## Excerpts from a dataset
══════════

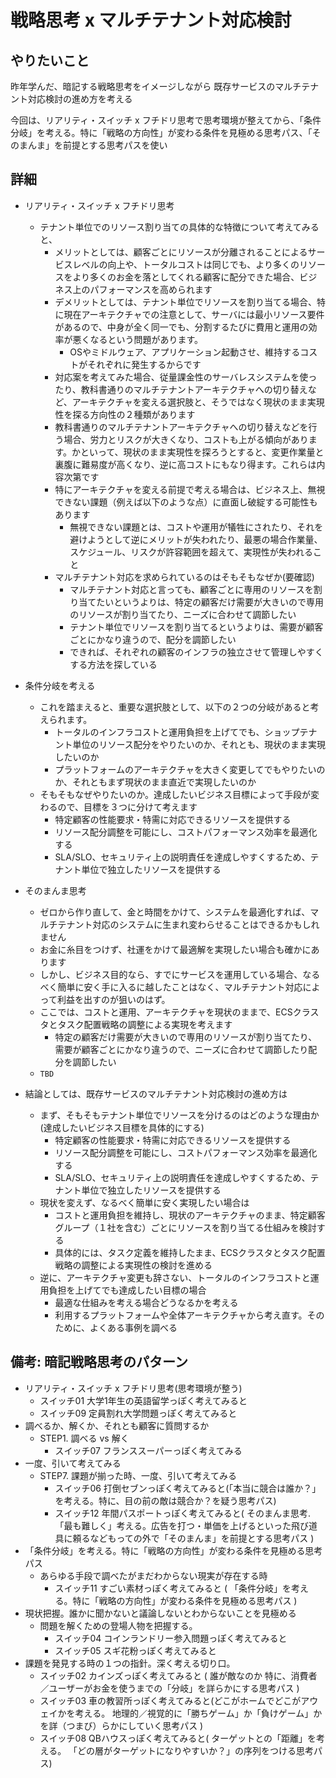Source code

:# 戦略思考 x マルチテナント対応検討

## やりたいこと

昨年学んだ、暗記する戦略思考をイメージしながら
既存サービスのマルチテナント対応検討の進め方を考える

今回は、リアリティ・スイッチ x フチドリ思考で思考環境が整えてから、「条件分岐」を考える。特に「戦略の方向性」が変わる条件を見極める思考パス、「そのまんま」を前提とする思考パスを使い

## 詳細

- リアリティ・スイッチ x フチドリ思考
  - テナント単位でのリソース割り当ての具体的な特徴について考えてみると、
    - メリットとしては、顧客ごとにリソースが分離されることによるサービスレベルの向上や、トータルコストは同じでも、より多くのリソースをより多くのお金を落としてくれる顧客に配分できた場合、ビジネス上のパフォーマンスを高められます
    - デメリットとしては、テナント単位でリソースを割り当てる場合、特に現在アーキテクチャでの注意として、サーバには最小リソース要件があるので、中身が全く同一でも、分割するたびに費用と運用の効率が悪くなるという問題があります。
      - OSやミドルウェア、アプリケーション起動させ、維持するコストがそれぞれに発生するからです
    - 対応案を考えてみた場合、従量課金性のサーバレスシステムを使ったり、教科書通りのマルチテナントアーキテクチャへの切り替えなど、アーキテクチャを変える選択肢と、そうではなく現状のまま実現性を探る方向性の２種類があります
    - 教科書通りのマルチテナントアーキテクチャへの切り替えなどを行う場合、労力とリスクが大きくなり、コストも上がる傾向があります。かといって、現状のまま実現性を探ろうとすると、変更作業量と裏腹に難易度が高くなり、逆に高コストにもなり得ます。これらは内容次第です
    - 特にアーキテクチャを変える前提で考える場合は、ビジネス上、無視できない課題（例えば以下のような点）に直面し破綻する可能性もあります
      - 無視できない課題とは、コストや運用が犠牲にされたり、それを避けようとして逆にメリットが失われたり、最悪の場合作業量、スケジュール、リスクが許容範囲を超えて、実現性が失われること
    - マルチテナント対応を求められているのはそもそもなぜか(要確認)
      - マルチテナント対応と言っても、顧客ごとに専用のリソースを割り当てたいというよりは、特定の顧客だけ需要が大きいので専用のリソースが割り当てたり、ニーズに合わせて調節したい
      - テナント単位でリソースを割り当てるというよりは、需要が顧客ごとにかなり違うので、配分を調節したい
      - できれば、それぞれの顧客のインフラの独立させて管理しやすくする方法を探している

- 条件分岐を考える
  - これを踏まえると、重要な選択肢として、以下の２つの分岐があると考えられます。
    - トータルのインフラコストと運用負担を上げてでも、ショップテナント単位のリソース配分をやりたいのか、それとも、現状のまま実現したいのか
    - プラットフォームのアーキテクチャを大きく変更してでもやりたいのか、それともまず現状のまま直近で実現したいのか
  - そもそもなぜやりたいのか。達成したいビジネス目標によって手段が変わるので、目標を３つに分けて考えます
    - 特定顧客の性能要求・特需に対応できるリソースを提供する
    - リソース配分調整を可能にし、コストパフォーマンス効率を最適化する
    - SLA/SLO、セキュリティ上の説明責任を達成しやすくするため、テナント単位で独立したリソースを提供する

- そのまんま思考
  - ゼロから作り直して、金と時間をかけて、システムを最適化すれば、マルチテナント対応のシステムに生まれ変わらせることはできるかもしれません
  - お金に糸目をつけず、社運をかけて最適解を実現したい場合も確かにあります
  - しかし、ビジネス目的なら、すでにサービスを運用している場合、なるべく簡単に安く手に入るに越したことはなく、マルチテナント対応によって利益を出すのが狙いのはず。
  - ここでは、コストと運用、アーキテクチャを現状のままで、ECSクラスタとタスク配置戦略の調整による実現を考えます
    - 特定の顧客だけ需要が大きいので専用のリソースが割り当てたり、需要が顧客ごとにかなり違うので、ニーズに合わせて調節したり配分を調節したい
  - `TBD`

- 結論としては、既存サービスのマルチテナント対応検討の進め方は
    - まず、そもそもテナント単位でリソースを分けるのはどのような理由か(達成したいビジネス目標を具体的にする)
        - 特定顧客の性能要求・特需に対応できるリソースを提供する
        - リソース配分調整を可能にし、コストパフォーマンス効率を最適化する
        - SLA/SLO、セキュリティ上の説明責任を達成しやすくするため、テナント単位で独立したリソースを提供する
    - 現状を変えず、なるべく簡単に安く実現したい場合は
        - コストと運用負担を維持し、現状のアーキテクチャのまま、特定顧客グループ（１社を含む）ごとにリソースを割り当てる仕組みを検討する
        - 具体的には、タスク定義を維持したまま、ECSクラスタとタスク配置戦略の調整による実現性の検討を進める
    - 逆に、アーキテクチャ変更も辞さない、トータルのインフラコストと運用負担を上げてでも達成したい目標の場合
        - 最適な仕組みを考える場合どうなるかを考える
        - 利用するプラットフォームや全体アーキテクチャから考え直す。そのために、よくある事例を調べる

## 備考: 暗記戦略思考のパターン

- リアリティ・スイッチ x フチドリ思考(思考環境が整う)
    - スイッチ01 大学1年生の英語留学っぽく考えてみると
    - スイッチ09 定員割れ大学問題っぽく考えてみると
- 調べるか、解くか、それとも顧客に質問するか
    - STEP1. 調べる vs 解く 
      - スイッチ07 フランススーパーっぽく考えてみる
- 一度、引いて考えてみる
    - STEP7. 課題が揃った時、一度、引いて考えてみる
        - スイッチ06 打倒セブンっぽく考えてみると(「本当に競合は誰か？」を考える。特に、目の前の敵は競合か？を疑う思考パス)
        - スイッチ12 年間パスポートっぽく考えてみると( そのまんま思考. 「最も難しく」考える。広告を打つ・単価を上げるといった飛び道具に頼るなどもっての外で「そのまんま」を前提とする思考パス )
- 「条件分岐」を考える。特に「戦略の方向性」が変わる条件を見極める思考パス
    - あらゆる手段で調べたがまだわからない現実が存在する時
        - スイッチ11 すごい素材っぽく考えてみると ( 「条件分岐」を考える。特に「戦略の方向性」が変わる条件を見極める思考パス )
- 現状把握。誰かに聞かないと議論しないとわからないことを見極める
    - 問題を解くための登場人物を把握する。
        - スイッチ04 コインランドリー参入問題っぽく考えてみると
        - スイッチ05 スギ花粉っぽく考えてみると
- 課題を発見する時の１つの指針。深く考える切り口。
    - スイッチ02 カインズっぽく考えてみると ( 誰が敵なのか 特に、消費者／ユーザーがお金を使うまでの「分岐」を詳らかにする思考パス )
    - スイッチ03 車の教習所っぽく考えてみると(どこがホームでどこがアウェイかを考える。 地理的／視覚的に「勝ちゲーム」か「負けゲーム」かを詳（つまび）らかにしていく思考パス )
    - スイッチ08 QBハウスっぽく考えてみると( ターゲットとの「距離」を考える。 「どの層がターゲットになりやすいか？」の序列をつける思考パス)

══════════

## Task to complete
Please copy out each line of the data in which the word "が変わる条件を見極める思考パス" occurs.

## Solution to this problem
今回は、リアリティ・スイッチ x フチドリ思考で思考環境が整えてから、「条件分岐」を考える。特に「戦略の方向性」が変わる条件を見極める思考パス、「そのまんま」を前提とする思考パスを使い
- 「条件分岐」を考える。特に「戦略の方向性」が変わる条件を見極める思考パス
        - スイッチ11 すごい素材っぽく考えてみると ( 「条件分岐」を考える。特に「戦略の方向性」が変わる条件を見極める思考パス )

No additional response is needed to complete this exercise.